Since you specifically asked about efficiency:
# drewk's answer, optimized by using from_iterable instead of *
def double_chain(s):
return ''.join(chain.from_iterable(zip(s, s)))
# Ashwini Chaudhary's answer
def double_mult(s):
return ''.join([x*2 for x in s])
# Jon Clements' answer, but optimized to take the re.compile and *2 out of the loop.
r = re.compile('(.)')
def double_re(s):
return r.sub(r'\1\1', s)
Now:
In [499]: %timeit double_chain('abcd')
1000000 loops, best of 3: 1.99 us per loop
In [500]: %timeit double_mult('abcd')
1000000 loops, best of 3: 1.25 us per loop
In [501]: %timeit double_re('abcd')
10000 loops, best of 3: 22.2 us per loop
So, the itertools
method is about 60% slower than the simplest method, and using regexes is more than an order of magnitude slower still.
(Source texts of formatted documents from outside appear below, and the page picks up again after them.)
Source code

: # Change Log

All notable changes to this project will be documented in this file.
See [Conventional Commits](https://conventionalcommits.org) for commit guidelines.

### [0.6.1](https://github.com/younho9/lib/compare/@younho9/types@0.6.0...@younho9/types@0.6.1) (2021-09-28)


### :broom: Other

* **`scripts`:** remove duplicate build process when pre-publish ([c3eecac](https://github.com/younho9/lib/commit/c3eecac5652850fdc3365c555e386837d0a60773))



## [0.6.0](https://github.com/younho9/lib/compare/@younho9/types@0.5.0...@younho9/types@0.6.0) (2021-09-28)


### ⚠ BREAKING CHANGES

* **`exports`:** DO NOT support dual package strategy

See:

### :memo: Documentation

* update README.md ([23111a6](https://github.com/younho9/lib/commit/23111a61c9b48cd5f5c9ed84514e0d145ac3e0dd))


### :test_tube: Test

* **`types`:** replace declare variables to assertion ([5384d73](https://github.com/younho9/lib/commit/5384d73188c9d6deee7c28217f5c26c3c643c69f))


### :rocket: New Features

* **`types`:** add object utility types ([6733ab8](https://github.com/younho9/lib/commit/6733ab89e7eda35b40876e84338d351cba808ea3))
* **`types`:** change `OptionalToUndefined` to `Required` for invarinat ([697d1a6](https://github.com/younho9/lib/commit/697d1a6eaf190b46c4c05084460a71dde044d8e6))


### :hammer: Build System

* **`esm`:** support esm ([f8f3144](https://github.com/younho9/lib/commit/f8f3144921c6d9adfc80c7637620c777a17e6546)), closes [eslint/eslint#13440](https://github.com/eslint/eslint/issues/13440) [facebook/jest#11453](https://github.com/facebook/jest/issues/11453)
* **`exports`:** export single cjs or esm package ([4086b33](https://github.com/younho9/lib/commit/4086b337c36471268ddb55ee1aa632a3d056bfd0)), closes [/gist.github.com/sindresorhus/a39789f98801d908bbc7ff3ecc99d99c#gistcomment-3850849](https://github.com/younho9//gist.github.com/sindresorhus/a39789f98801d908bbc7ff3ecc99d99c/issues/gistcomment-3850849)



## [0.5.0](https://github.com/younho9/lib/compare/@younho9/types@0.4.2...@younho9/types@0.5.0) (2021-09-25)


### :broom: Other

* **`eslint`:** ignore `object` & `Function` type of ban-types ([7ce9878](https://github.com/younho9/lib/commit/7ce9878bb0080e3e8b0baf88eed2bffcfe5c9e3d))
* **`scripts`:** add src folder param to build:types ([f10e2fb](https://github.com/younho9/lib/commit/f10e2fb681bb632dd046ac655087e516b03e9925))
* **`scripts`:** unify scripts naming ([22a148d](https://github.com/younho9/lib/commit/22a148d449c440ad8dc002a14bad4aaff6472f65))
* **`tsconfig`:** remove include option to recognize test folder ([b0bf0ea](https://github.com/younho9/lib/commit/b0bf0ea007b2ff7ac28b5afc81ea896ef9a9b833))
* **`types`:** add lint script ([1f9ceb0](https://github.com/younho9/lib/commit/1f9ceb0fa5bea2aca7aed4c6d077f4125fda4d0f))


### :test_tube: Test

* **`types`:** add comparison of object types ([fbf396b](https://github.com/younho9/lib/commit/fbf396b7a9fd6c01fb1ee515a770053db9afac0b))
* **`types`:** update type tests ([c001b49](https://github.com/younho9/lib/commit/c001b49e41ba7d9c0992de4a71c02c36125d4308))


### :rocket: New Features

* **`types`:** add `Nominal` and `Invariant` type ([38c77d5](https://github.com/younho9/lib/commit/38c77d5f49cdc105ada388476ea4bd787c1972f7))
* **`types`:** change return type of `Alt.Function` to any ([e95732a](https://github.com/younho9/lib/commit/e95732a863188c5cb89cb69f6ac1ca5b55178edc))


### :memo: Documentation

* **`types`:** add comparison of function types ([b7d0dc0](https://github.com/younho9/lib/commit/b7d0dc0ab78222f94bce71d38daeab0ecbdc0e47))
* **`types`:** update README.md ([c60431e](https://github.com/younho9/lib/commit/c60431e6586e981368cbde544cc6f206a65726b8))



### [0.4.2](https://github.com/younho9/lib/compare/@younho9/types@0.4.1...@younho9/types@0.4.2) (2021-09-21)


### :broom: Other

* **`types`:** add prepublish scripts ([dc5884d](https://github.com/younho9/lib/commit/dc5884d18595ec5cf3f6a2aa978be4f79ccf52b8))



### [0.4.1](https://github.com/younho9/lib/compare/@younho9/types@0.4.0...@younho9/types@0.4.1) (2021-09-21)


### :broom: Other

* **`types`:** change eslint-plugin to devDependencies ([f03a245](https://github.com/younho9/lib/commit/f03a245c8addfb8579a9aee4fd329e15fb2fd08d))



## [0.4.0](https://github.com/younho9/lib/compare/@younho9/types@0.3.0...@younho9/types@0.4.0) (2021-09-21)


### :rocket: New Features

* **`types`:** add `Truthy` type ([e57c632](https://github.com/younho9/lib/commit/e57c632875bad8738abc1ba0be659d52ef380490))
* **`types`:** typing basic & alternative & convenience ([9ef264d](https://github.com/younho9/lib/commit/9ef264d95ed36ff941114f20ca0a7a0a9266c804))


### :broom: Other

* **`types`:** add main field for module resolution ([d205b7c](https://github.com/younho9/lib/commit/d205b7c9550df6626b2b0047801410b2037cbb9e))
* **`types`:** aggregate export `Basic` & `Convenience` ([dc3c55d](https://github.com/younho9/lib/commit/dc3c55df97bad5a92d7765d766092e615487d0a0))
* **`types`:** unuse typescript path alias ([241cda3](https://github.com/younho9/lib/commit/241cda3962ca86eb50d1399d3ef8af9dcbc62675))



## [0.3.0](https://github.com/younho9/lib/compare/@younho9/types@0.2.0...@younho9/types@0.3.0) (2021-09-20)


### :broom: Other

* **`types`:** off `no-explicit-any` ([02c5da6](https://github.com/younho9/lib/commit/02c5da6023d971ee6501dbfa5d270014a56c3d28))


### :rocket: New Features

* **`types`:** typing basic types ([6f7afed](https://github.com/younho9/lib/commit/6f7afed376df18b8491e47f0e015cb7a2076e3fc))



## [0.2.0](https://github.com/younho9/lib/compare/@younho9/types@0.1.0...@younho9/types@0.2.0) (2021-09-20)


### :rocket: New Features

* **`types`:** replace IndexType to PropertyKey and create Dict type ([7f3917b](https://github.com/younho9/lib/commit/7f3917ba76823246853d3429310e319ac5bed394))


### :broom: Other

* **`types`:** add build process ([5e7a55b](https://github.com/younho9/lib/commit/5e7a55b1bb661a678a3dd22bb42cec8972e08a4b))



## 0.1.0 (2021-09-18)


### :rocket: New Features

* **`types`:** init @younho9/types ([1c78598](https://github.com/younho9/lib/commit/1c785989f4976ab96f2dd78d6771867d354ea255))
But a tiny string like this may not be representative for longer strings, so:
In [504]: %timeit double_chain('abcd' * 10000)
100 loops, best of 3: 4.92 ms per loop
In [505]: %timeit double_mult('abcd' * 10000)
100 loops, best of 3: 5.57 ms per loop
In [506]: %timeit double_re('abcd' * 10000)
10 loops, best of 3: 91.5 ms per loop
As expected, the itertools
method gets better (and now beats the simple way), and the regexp gets even worse as the string gets longer.
So, there is no one "most efficient" way. If you're doubling billions of tiny strings, Ashwini's answer is the best. If you're doubling millions of big strings, or thousands of huge strings, drewk's is best. And if you're doing neither… there's no reason to be optimizing this in the first place.
Also, usual caveats: This test is 64-bit CPython 3.3.0 on my Mac with no load; no guarantees the same will be true for your Python implementation, version, and platform, in your app, with your real data. A quick test with 32-bit 2.6 showed similar results, but if it matters, you need to run a more realistic and relevant test yourself.